── PROVIDED RECORDS ──
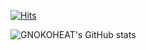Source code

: [![Hits](https://hits.seeyoufarm.com/api/count/incr/badge.svg?url=https%3A%2F%2Fgithub.com%2Fgnokoheat&count_bg=%2379C83D&title_bg=%23555555&icon=&icon_color=%23E7E7E7&title=Hi+there+%21&edge_flat=false)](https://hits.seeyoufarm.com)

![GNOKOHEAT's GitHub stats](https://github-readme-stats.vercel.app/api?username=gnokoheat&count_private=true&hide=contribs,prs&theme=dark)

<!--
**gnokoheat/gnokoheat** is a ✨ _special_ ✨ repository because its `README.md` (this file) appears on your GitHub profile.

Here are some ideas to get you started:

- 🔭 I’m currently working on ...
- 🌱 I’m currently learning ...
- 👯 I’m looking to collaborate on ...
- 🤔 I’m looking for help with ...
- 💬 Ask me about ...
- 📫 How to reach me: ...
- 😄 Pronouns: ...
- ⚡ Fun fact: ...
-->
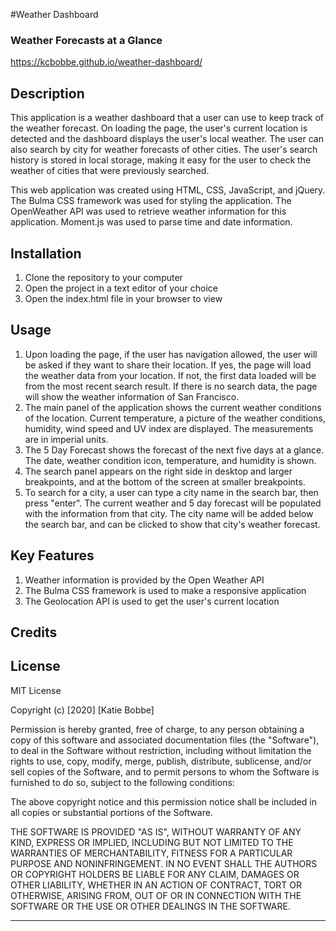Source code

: #Weather Dashboard
### Weather Forecasts at a Glance
https://kcbobbe.github.io/weather-dashboard/

## Description

This application is a weather dashboard that a user can use to keep track of the weather forecast. On loading the page, the user's current location is detected and the dashboard displays the user's local weather. The user can also search by city for weather forecasts of other cities. The user's search history is stored in local storage, making it easy for the user to check the weather of cities that were previously searched.

This web application was created using HTML, CSS, JavaScript, and jQuery. The Bulma CSS framework was used for styling the application. The OpenWeather API was used to retrieve weather information for this application. Moment.js was used to parse time and date information.

## Installation

1. Clone the repository to your computer
2. Open the project in a text editor of your choice
3. Open the index.html file in your browser to view

## Usage
1. Upon loading the page, if the user has navigation allowed, the user will be asked if they want to share their location. If yes, the page will load the weather data from your location. If not, the first data loaded will be from the most recent search result. If there is no search data, the page will show the weather information of San Francisco.
2. The main panel of the application shows the current weather conditions of the location. Current temperature, a picture of the weather conditions, humidity, wind speed and UV index are displayed. The measurements are in imperial units.
3. The 5 Day Forecast shows the forecast of the next five days at a glance. The date, weather condition icon, temperature, and humidity is shown.
4. The search panel appears on the right side in desktop and larger breakpoints, and at the bottom of the screen at smaller breakpoints.
5. To search for a city, a user can type a city name in the search bar, then press "enter". The current weather and 5 day forecast will be populated with the information from that city. The city name will be added below the search bar, and can be clicked to show that city's weather forecast.

## Key Features
1. Weather information is provided by the Open Weather API
2. The Bulma CSS framework is used to make a responsive application
3. The Geolocation API is used to get the user's current location


## Credits


## License
MIT License

Copyright (c) [2020] [Katie Bobbe]

Permission is hereby granted, free of charge, to any person obtaining a copy
of this software and associated documentation files (the "Software"), to deal
in the Software without restriction, including without limitation the rights
to use, copy, modify, merge, publish, distribute, sublicense, and/or sell
copies of the Software, and to permit persons to whom the Software is
furnished to do so, subject to the following conditions:

The above copyright notice and this permission notice shall be included in all
copies or substantial portions of the Software.

THE SOFTWARE IS PROVIDED "AS IS", WITHOUT WARRANTY OF ANY KIND, EXPRESS OR
IMPLIED, INCLUDING BUT NOT LIMITED TO THE WARRANTIES OF MERCHANTABILITY,
FITNESS FOR A PARTICULAR PURPOSE AND NONINFRINGEMENT. IN NO EVENT SHALL THE
AUTHORS OR COPYRIGHT HOLDERS BE LIABLE FOR ANY CLAIM, DAMAGES OR OTHER
LIABILITY, WHETHER IN AN ACTION OF CONTRACT, TORT OR OTHERWISE, ARISING FROM,
OUT OF OR IN CONNECTION WITH THE SOFTWARE OR THE USE OR OTHER DEALINGS IN THE
SOFTWARE.

---
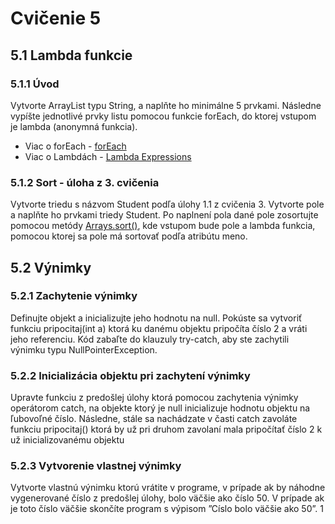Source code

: # Cvičenie 5
## 5.1 Lambda funkcie
### 5.1.1 Úvod
Vytvorte ArrayList typu String, a naplňte ho minimálne 5 prvkami. Následne
vypíšte jednotlivé prvky listu pomocou funkcie forEach, do ktorej vstupom je
lambda (anonymná funkcia).
- Viac o forEach - [forEach](https://docs.oracle.com/en/java/javase/11/docs/api/java.base/java/util/ArrayList.html#forEach(java.util.function.Consumer))
- Viac o Lambdách - [Lambda Expressions](https://www.w3schools.com/java/java_lambda.asp)
### 5.1.2 Sort - úloha z 3. cvičenia
Vytvorte triedu s názvom Student podľa úlohy 1.1 z cvičenia 3. Vytvorte pole
a naplňte ho prvkami triedy Student. Po naplnení pola dané pole zosortujte
pomocou metódy [Arrays.sort()](https://docs.oracle.com/en/java/javase/11/docs/api/java.base/java/util/Arrays.html#sort(java.lang.Object%5B%5D)), kde vstupom bude pole a lambda funkcia, pomocou ktorej sa pole má sortovať podľa atribútu meno.
## 5.2 Výnimky
### 5.2.1 Zachytenie výnimky
Definujte objekt a inicializujte jeho hodnotu na null. Pokúste sa vytvoriť funkciu
pripocitaj(int a) ktorá ku danému objektu pripočíta číslo 2 a vráti jeho referenciu. Kód zabaľte do klauzuly try-catch, aby ste zachytili výnimku typu
NullPointerException.
### 5.2.2 Inicializácia objektu pri zachytení výnimky
Upravte funkciu z predošlej úlohy ktorá pomocou zachytenia výnimky operátorom
catch, na objekte ktorý je null inicializuje hodnotu objektu na ľubovoľné číslo.
Následne, stále sa nachádzate v časti catch zavoláte funkciu pripocitaj() ktorá
by už pri druhom zavolaní mala pripočítať číslo 2 k už inicializovanému objektu
### 5.2.3 Vytvorenie vlastnej výnimky
Vytvorte vlastnú výnimku ktorú vrátite v programe, v prípade ak by náhodne
vygenerované číslo z predošlej úlohy, bolo väčšie ako číslo 50. V prípade ak je
toto číslo väčšie skončíte program s výpisom ”Císlo bolo väčšie ako 50”.
1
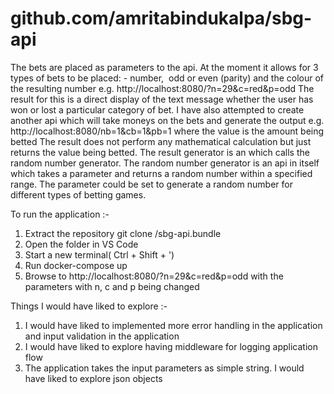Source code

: # github.com/amritabindukalpa/sbg-api

The bets are placed as parameters to the api. At the moment it allows for 3 types of bets to be placed: - number,  odd or even (parity) and the colour of the resulting number
e.g. http://localhost:8080/?n=29&c=red&p=odd
The result for this is a direct display of the text message whether the user has won or lost a particular category of bet.
I have also attempted to create another api which will take moneys on the bets and generate the output
e.g. http://localhost:8080/nb=1&cb=1&pb=1 where the value is the amount being betted
The result does not perform any mathematical calculation but just returns the value being betted. 
The result generator is an which calls the random number generator. The random number generator is an api in itself which takes a parameter and returns a random number within a specified range. The parameter could be set to generate a random number for different types of betting games.

To run the application :-

1. Extract the repository git clone <bundle-file-directory>/sbg-api.bundle <directory-to-extract-to>
2. Open the folder <directory-to-extract-to> in VS Code
3. Start a new terminal( Ctrl + Shift + ')
4. Run docker-compose up
5. Browse to http://localhost:8080/?n=29&c=red&p=odd with the parameters with n, c and p being changed

Things I would have liked to explore :-

1. I would have liked to implemented more error handling in the application and input validation in the application
2. I would have liked to explore having middleware for logging application flow
3. The application takes the input parameters as simple string. I would have liked to explore json objects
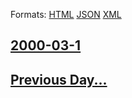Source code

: 
Formats: [HTML](2000/03/1/index.html)  [JSON](2000/03/1/index.json)  [XML](2000/03/1/index.xml)  

## [2000-03-1](/news/2000/03/1/index.md)

## [Previous Day...](/news/2000/02/29/index.md)

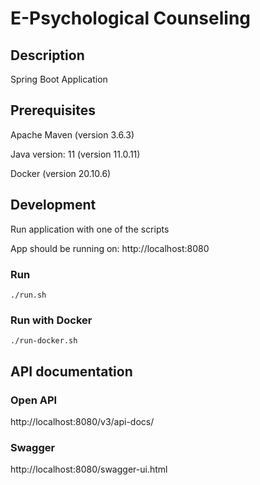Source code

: # E-Psychological Counseling

## Description
Spring Boot Application

## Prerequisites
Apache Maven (version 3.6.3)

Java version: 11 (version 11.0.11)

Docker (version 20.10.6)

## Development

Run application with one of the scripts

App should be running on: http://localhost:8080

### Run 
`./run.sh`

### Run with Docker
`./run-docker.sh`

## API documentation

### Open API
http://localhost:8080/v3/api-docs/

### Swagger
http://localhost:8080/swagger-ui.html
───
- _WHAT IS BEING ASKED_
For each line above that includes "search", make a copy.

- _EXERCISE RESULT_
This application is a weather dashboard that a user can use to keep track of the weather forecast. On loading the page, the user's current location is detected and the dashboard displays the user's local weather. The user can also search by city for weather forecasts of other cities. The user's search history is stored in local storage, making it easy for the user to check the weather of cities that were previously searched.
1. Upon loading the page, if the user has navigation allowed, the user will be asked if they want to share their location. If yes, the page will load the weather data from your location. If not, the first data loaded will be from the most recent search result. If there is no search data, the page will show the weather information of San Francisco.
4. The search panel appears on the right side in desktop and larger breakpoints, and at the bottom of the screen at smaller breakpoints.
5. To search for a city, a user can type a city name in the search bar, then press "enter". The current weather and 5 day forecast will be populated with the information from that city. The city name will be added below the search bar, and can be clicked to show that city's weather forecast.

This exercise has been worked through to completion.